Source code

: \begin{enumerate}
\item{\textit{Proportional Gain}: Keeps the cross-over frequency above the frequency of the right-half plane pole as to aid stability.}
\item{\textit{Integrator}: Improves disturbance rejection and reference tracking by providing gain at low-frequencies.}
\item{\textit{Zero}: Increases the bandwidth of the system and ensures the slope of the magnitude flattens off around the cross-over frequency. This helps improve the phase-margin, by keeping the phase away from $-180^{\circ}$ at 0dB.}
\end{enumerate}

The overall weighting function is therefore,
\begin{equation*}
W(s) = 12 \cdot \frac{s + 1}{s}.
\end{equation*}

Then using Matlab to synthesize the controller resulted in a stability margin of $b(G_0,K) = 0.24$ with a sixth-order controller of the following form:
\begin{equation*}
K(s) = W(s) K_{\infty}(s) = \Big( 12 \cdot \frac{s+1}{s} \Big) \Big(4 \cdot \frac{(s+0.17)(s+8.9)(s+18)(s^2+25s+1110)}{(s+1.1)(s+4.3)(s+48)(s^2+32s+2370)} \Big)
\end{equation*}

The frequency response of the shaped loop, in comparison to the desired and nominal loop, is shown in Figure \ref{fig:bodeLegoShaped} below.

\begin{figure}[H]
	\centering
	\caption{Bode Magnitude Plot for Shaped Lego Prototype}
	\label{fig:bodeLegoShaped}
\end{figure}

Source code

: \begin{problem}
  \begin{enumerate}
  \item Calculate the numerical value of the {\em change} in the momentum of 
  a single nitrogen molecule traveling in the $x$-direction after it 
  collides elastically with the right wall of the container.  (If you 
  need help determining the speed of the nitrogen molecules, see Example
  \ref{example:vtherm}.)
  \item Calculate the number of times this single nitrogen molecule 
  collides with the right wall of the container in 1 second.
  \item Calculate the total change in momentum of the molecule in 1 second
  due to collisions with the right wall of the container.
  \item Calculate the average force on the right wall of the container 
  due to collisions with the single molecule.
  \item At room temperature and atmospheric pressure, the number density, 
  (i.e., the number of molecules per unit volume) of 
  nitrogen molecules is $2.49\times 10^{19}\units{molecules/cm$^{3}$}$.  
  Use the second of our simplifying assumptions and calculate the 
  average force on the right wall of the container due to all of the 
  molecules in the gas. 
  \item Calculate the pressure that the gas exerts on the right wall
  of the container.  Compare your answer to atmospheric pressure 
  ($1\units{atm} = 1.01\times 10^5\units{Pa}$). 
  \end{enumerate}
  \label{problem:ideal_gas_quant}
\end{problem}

========

▶ _Problem statement_
Starting from the records above, copy each line where the string "frac" is found.

▶ _Result of the exercise_
W(s) = 12 \cdot \frac{s + 1}{s}.
K(s) = W(s) K_{\infty}(s) = \Big( 12 \cdot \frac{s+1}{s} \Big) \Big(4 \cdot \frac{(s+0.17)(s+8.9)(s+18)(s^2+25s+1110)}{(s+1.1)(s+4.3)(s+48)(s^2+32s+2370)} \Big)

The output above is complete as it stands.